++++ Data section

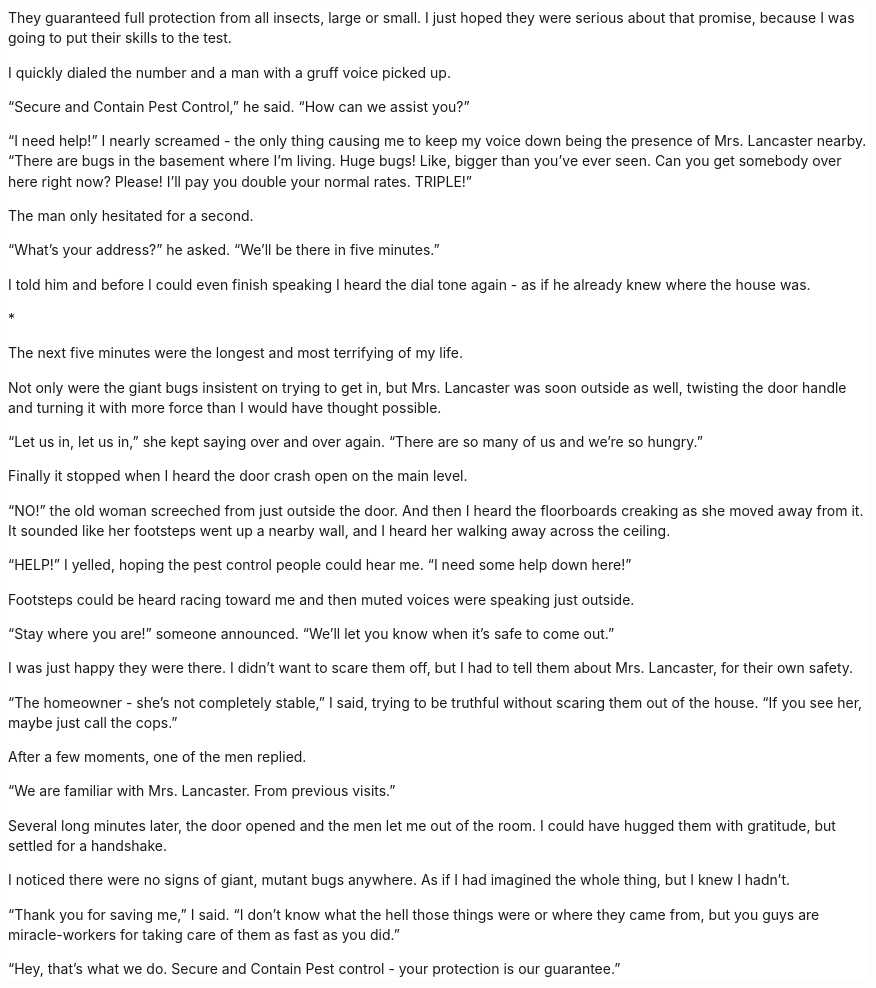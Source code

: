 They guaranteed full protection from all insects, large or small.  I just hoped they were serious about that promise, because I was going to put their skills to the test.

I quickly dialed the number and a man with a gruff voice picked up.

“Secure and Contain Pest Control,” he said.  “How can we assist you?”

“I need help!” I nearly screamed - the only thing causing me to keep my voice down being the presence of Mrs. Lancaster nearby.  “There are bugs in the basement where I’m living.  Huge bugs!  Like, bigger than you’ve ever seen.  Can you get somebody over here right now?  Please!  I’ll pay you double your normal rates.  TRIPLE!”

The man only hesitated for a second.

“What’s your address?” he asked.  “We’ll be there in five minutes.”

I told him and before I could even finish speaking I heard the dial tone again - as if he already knew where the house was.

\*

The next five minutes were the longest and most terrifying of my life.

Not only were the giant bugs insistent on trying to get in, but Mrs. Lancaster was soon outside as well, twisting the door handle and turning it with more force than I would have thought possible.

“Let us in, let us in,” she kept saying over and over again.  “There are so many of us and we’re so hungry.”

Finally it stopped when I heard the door crash open on the main level.

“NO!” the old woman screeched from just outside the door.  And then I heard the floorboards creaking as she moved away from it.  It sounded like her footsteps went up a nearby wall, and I heard her walking away across the ceiling.

“HELP!” I yelled, hoping the pest control people could hear me.  “I need some help down here!”

Footsteps could be heard racing toward me and then muted voices were speaking just outside.

“Stay where you are!” someone announced.  “We’ll let you know when it’s safe to come out.”

I was just happy they were there.  I didn’t want to scare them off, but I had to tell them about Mrs. Lancaster, for their own safety.

“The homeowner - she’s not completely stable,” I said, trying to be truthful without scaring them out of the house.  “If you see her, maybe just call the cops.”

After a few moments, one of the men replied.

“We are familiar with Mrs. Lancaster.  From previous visits.”

Several long minutes later, the door opened and the men let me out of the room.  I could have hugged them with gratitude, but settled for a handshake.

I noticed there were no signs of giant, mutant bugs anywhere.  As if I had imagined the whole thing, but I knew I hadn’t.

“Thank you for saving me,” I said.  “I don’t know what the hell those things were or where they came from, but you guys are miracle-workers for taking care of them as fast as you did.”

“Hey, that’s what we do.  Secure and Contain Pest control - your protection is our guarantee.”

++++++++

What this task involves.
The answer is the line holding "are familiar with" and all the lines after it through the end of the records, repeated exactly.

Written answer.
“We are familiar with Mrs. Lancaster.  From previous visits.”

Several long minutes later, the door opened and the men let me out of the room.  I could have hugged them with gratitude, but settled for a handshake.

I noticed there were no signs of giant, mutant bugs anywhere.  As if I had imagined the whole thing, but I knew I hadn’t.

“Thank you for saving me,” I said.  “I don’t know what the hell those things were or where they came from, but you guys are miracle-workers for taking care of them as fast as you did.”

“Hey, that’s what we do.  Secure and Contain Pest control - your protection is our guarantee.”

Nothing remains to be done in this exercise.